• Task item: Write out, word for word, every line in the data below from the one containing "the bounded context" to the one containing "by [Alberto Brandolini](https://www.eventstorming.com/)", both of them included.

[Stored items]
**********

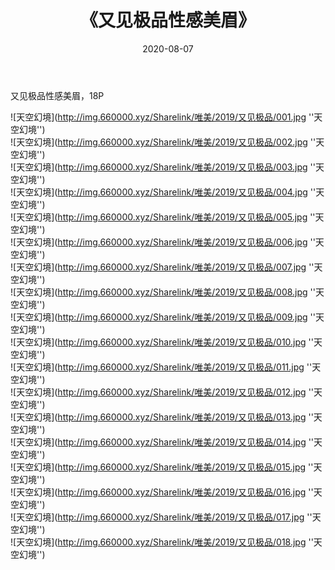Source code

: ﻿---
layout: post
title:  《又见极品性感美眉》
date:   2020-08-07
img: http://img.660000.xyz/Sharelink/唯美/2019/又见极品/000.jpg
categories: [美女, 性感, 泳衣]
---

又见极品性感美眉，18P

![天空幻境](http://img.660000.xyz/Sharelink/唯美/2019/又见极品/001.jpg ''天空幻境'') <br>
![天空幻境](http://img.660000.xyz/Sharelink/唯美/2019/又见极品/002.jpg ''天空幻境'') <br>
![天空幻境](http://img.660000.xyz/Sharelink/唯美/2019/又见极品/003.jpg ''天空幻境'') <br>
![天空幻境](http://img.660000.xyz/Sharelink/唯美/2019/又见极品/004.jpg ''天空幻境'') <br>
![天空幻境](http://img.660000.xyz/Sharelink/唯美/2019/又见极品/005.jpg ''天空幻境'') <br>
![天空幻境](http://img.660000.xyz/Sharelink/唯美/2019/又见极品/006.jpg ''天空幻境'') <br>
![天空幻境](http://img.660000.xyz/Sharelink/唯美/2019/又见极品/007.jpg ''天空幻境'') <br>
![天空幻境](http://img.660000.xyz/Sharelink/唯美/2019/又见极品/008.jpg ''天空幻境'') <br>
![天空幻境](http://img.660000.xyz/Sharelink/唯美/2019/又见极品/009.jpg ''天空幻境'') <br>
![天空幻境](http://img.660000.xyz/Sharelink/唯美/2019/又见极品/010.jpg ''天空幻境'') <br>
![天空幻境](http://img.660000.xyz/Sharelink/唯美/2019/又见极品/011.jpg ''天空幻境'') <br>
![天空幻境](http://img.660000.xyz/Sharelink/唯美/2019/又见极品/012.jpg ''天空幻境'') <br>
![天空幻境](http://img.660000.xyz/Sharelink/唯美/2019/又见极品/013.jpg ''天空幻境'') <br>
![天空幻境](http://img.660000.xyz/Sharelink/唯美/2019/又见极品/014.jpg ''天空幻境'') <br>
![天空幻境](http://img.660000.xyz/Sharelink/唯美/2019/又见极品/015.jpg ''天空幻境'') <br>
![天空幻境](http://img.660000.xyz/Sharelink/唯美/2019/又见极品/016.jpg ''天空幻境'') <br>
![天空幻境](http://img.660000.xyz/Sharelink/唯美/2019/又见极品/017.jpg ''天空幻境'') <br>
![天空幻境](http://img.660000.xyz/Sharelink/唯美/2019/又见极品/018.jpg ''天空幻境'') <br>
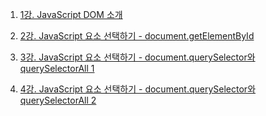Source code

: 1. [1강. JavaScript DOM 소개](https://youtu.be/nDNisYwjSc8)

2. [2강. JavaScript 요소 선택하기 - document.getElementById](https://youtu.be/wwKNRS9qU2k)

3. [3강. JavaScript 요소 선택하기 - document.querySelector와 querySelectorAll 1](https://youtu.be/CliaCkY8-LU)

4. [4강. JavaScript 요소 선택하기 - document.querySelector와 querySelectorAll 2](https://youtu.be/3kclyifYcgc)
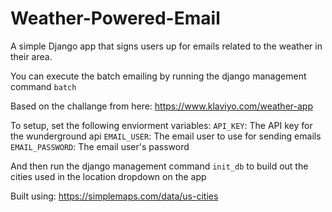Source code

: # Weather-Powered-Email

A simple Django app that signs users up for emails related to the weather in their area.

You can execute the batch emailing by running the django management command `batch`

Based on the challange from here:
https://www.klaviyo.com/weather-app

To setup, set the following enviorment variables:
`API_KEY`: The API key for the wunderground api
`EMAIL_USER`: The email user to use for sending emails
`EMAIL_PASSWORD`: The email user's password

And then run the django management command `init_db` to build out the cities used in the location dropdown on the app

Built using:
https://simplemaps.com/data/us-cities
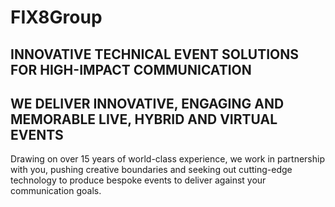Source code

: # FIX8Group

## INNOVATIVE TECHNICAL EVENT SOLUTIONS FOR HIGH-IMPACT COMMUNICATION

## WE DELIVER INNOVATIVE, ENGAGING AND MEMORABLE LIVE, HYBRID AND VIRTUAL EVENTS

Drawing on over 15 years of world-class experience, we work in partnership with you, pushing creative boundaries and seeking out cutting-edge technology to produce bespoke events to deliver against your communication goals.
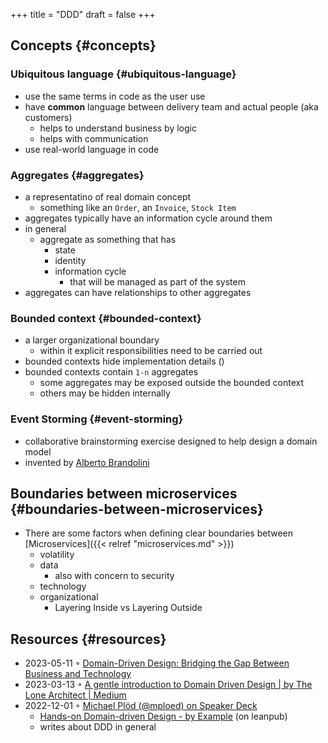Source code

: +++
title = "DDD"
draft = false
+++

## Concepts {#concepts}


### Ubiquitous language {#ubiquitous-language}

-   use the same terms in code as the user use
-   have **common** language between delivery team and actual people (aka customers)
    -   helps to understand business by logic
    -   helps with communication
-   use real-world language in code


### Aggregates {#aggregates}

-   a representatino of real domain concept
    -   something like an `Order`, an `Invoice`, `Stock Item`
-   aggregates typically have an information cycle around them
-   in general
    -   aggregate as something that has
        -   state
        -   identity
        -   information cycle
            -   that will be managed as part of the system
-   aggregates can have relationships to other aggregates


### Bounded context {#bounded-context}

-   a larger organizational boundary
    -   within it explicit responsibilities need to be carried out
-   bounded contexts hide implementation details ()
-   bounded contexts contain `1-n` aggregates
    -   some aggregates may be exposed outside the bounded context
    -   others may be hidden internally


### Event Storming {#event-storming}

-   collaborative brainstorming exercise designed to help design a domain model
-   invented by [Alberto Brandolini](https://www.eventstorming.com/)


## Boundaries between microservices {#boundaries-between-microservices}

-   There are some factors when defining clear boundaries between [Microservices]({{< relref "microservices.md" >}})
    -   volatility
    -   data
        -   also with concern to security
    -   technology
    -   organizational
        -   Layering Inside vs Layering Outside


## Resources {#resources}

-   2023-05-11 ◦ [Domain-Driven Design: Bridging the Gap Between Business and Technology](https://applandeo.com/blog/domain-driven-design-bridging-the-gap-between-business-and-technology/)
-   2023-03-13 ◦ [A gentle introduction to Domain Driven Design | by The Lone Architect | Medium](https://blog.thelonearchitect.com/a-gentle-introduction-to-domain-driven-design-dc7cc169b1d)
-   2022-12-01 ◦ [Michael Plöd (@mploed) on Speaker Deck](https://speakerdeck.com/mploed)
    -   [Hands-on Domain-driven Design - by Example](https://leanpub.com/ddd-by-example) (on leanpub)
    -   writes about DDD in general
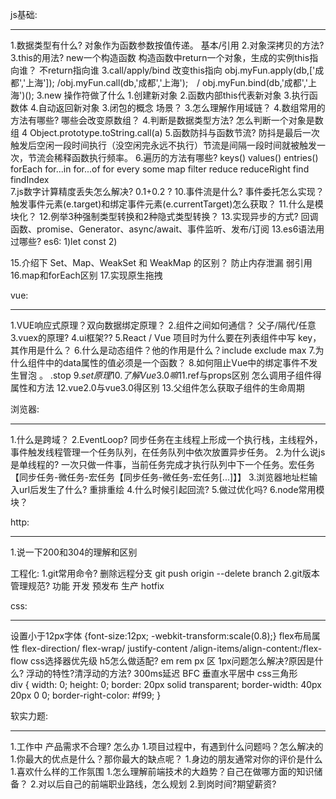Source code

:  js基础:
 ___
1.数据类型有什么? 对象作为函数参数按值传递。 基本/引用
2.对象深拷贝的方法?
3.this的用法?  new一个构造函数  构造函数中return一个对象，生成的实例this指向谁？  不return指向谁
3.call/apply/bind  改变this指向 obj.myFun.apply(db,['成都','上海']);  /obj.myFun.call(db,'成都','上海');　/  obj.myFun.bind(db,'成都','上海')();
3.new 操作符做了什么  1.创建新对象 2.函数内部this代表新对象 3.执行函数体 4.自动返回新对象
3.闭包的概念 场景？
3.怎么理解作用域链？
4.数组常用的方法有哪些? 哪些会改变原数组？
4.判断是数据类型方法?  怎么判断一个对象是数组  4 Object.prototype.toString.call(a)
5.函数防抖与函数节流?   防抖是最后一次触发后空闲一段时间执行（没空闲完永远不执行）节流是间隔一段时间就被触发一次，节流会稀释函数执行频率。
6.遍历的方法有哪些?  keys()  values()  entries() forEach for...in  for...of for every some map  filter reduce reduceRight find findIndex  
7.js数字计算精度丢失怎么解决? 0.1+0.2  ?
10.事件流是什么? 事件委托怎么实现？ 触发事件元素(e.target)和绑定事件元素(e.currentTarget)怎么获取？
11.什么是模块化？
12.例举3种强制类型转换和2种隐式类型转换？
13.实现异步的方式? 回调函数、promise、Generator、async/await、事件监听、发布/订阅
13.es6语法用过哪些?
es6:
1)let const
2)


15.介绍下 Set、Map、WeakSet 和 WeakMap 的区别？  防止内存泄漏 弱引用
16.map和forEach区别
17.实现原生拖拽


 vue:
___
1.VUE响应式原理？双向数据绑定原理？
2.组件之间如何通信？ 父子/隔代/任意
3.vuex的原理?
4.ui框架??
5.React / Vue 项目时为什么要在列表组件中写 key，其作用是什么？
6.什么是动态组件？他的作用是什么？include exclude max
7.为什么组件中的data属性的值必须是一个函数？
8.如何阻止Vue中的绑定事件不发生冒泡 。  .stop
9.$set原理
10.了解Vue3.0嘛
11.$ref与props区别  怎么调用子组件得属性和方法
12.vue2.0与vue3.0得区别
13.父组件怎么获取子组件的生命周期

 浏览器:
___
1.什么是跨域？
2.EventLoop?  同步任务在主线程上形成一个执行栈，主线程外，事件触发线程管理一个任务队列，在任务队列中依次放置异步任务。
2.为什么说js是单线程的? 一次只做一件事，当前任务完成才执行队列中下一个任务。宏任务【同步任务-微任务-宏任务【同步任务-微任务-宏任务[...]】】
3.浏览器地址栏输入url后发生了什么?  重排重绘
4.什么时候引起回流?
5.做过优化吗?
6.node常用模块？


 http:
 ___
1.说一下200和304的理解和区别

工程化:
1.git常用命令? 删除远程分支   git  push origin --delete branch
2.git版本管理规范?  功能  开发   预发布 生产  hotfix  


 css:
___
设置小于12px字体  {font-size:12px; -webkit-transform:scale(0.8);}
flex布局属性  flex-direction/ flex-wrap/ justify-content /align-items/align-content:/flex-flow
css选择器优先级
h5怎么做适配? em rem px 区
1px问题怎么解决?原因是什么?
浮动的特性?清浮动的方法?
300ms延迟 
BFC
垂直水平居中
css三角形  
div {
      width: 0;
      height: 0;
      border: 20px solid transparent;
      border-width: 40px 20px 0 0;
      border-right-color: #f99;
    }





 软实力题:
___
1.工作中  产品需求不合理?  怎么办
1.项目过程中，有遇到什么问题吗？怎么解决的
1.你最大的优点是什么？那你最大的缺点呢？
1.身边的朋友通常对你的评价是什么
1.喜欢什么样的工作氛围
1.怎么理解前端技术的大趋势？自己在做哪方面的知识储备？
2.对以后自己的前端职业路线，怎么规划
2.到岗时间?期望薪资?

**********

• Completed task:
    -   some aggregates may be exposed outside the bounded context
    -   others may be hidden internally


### Event Storming {#event-storming}

-   collaborative brainstorming exercise designed to help design a domain model
-   invented by [Alberto Brandolini](https://www.eventstorming.com/)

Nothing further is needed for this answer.